[RECORDS FOR THE TASK]:

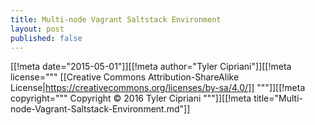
 ```yaml
---
title: Multi-node Vagrant Saltstack Environment
layout: post
published: false
---
```

[[!meta date="2015-05-01"]][[!meta author="Tyler Cipriani"]][[!meta license="""
[[Creative Commons Attribution-ShareAlike License|https://creativecommons.org/licenses/by-sa/4.0/]]
"""]][[!meta copyright="""
Copyright &copy; 2016 Tyler Cipriani
"""]][[!meta title="Multi-node-Vagrant-Saltstack-Environment.md"]]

[WHAT THE EXERCISE ASKS]: Find each line in the records holding the string "node" and show it.

[EXPECTED ANSWER]:
title: Multi-node Vagrant Saltstack Environment
"""]][[!meta title="Multi-node-Vagrant-Saltstack-Environment.md"]]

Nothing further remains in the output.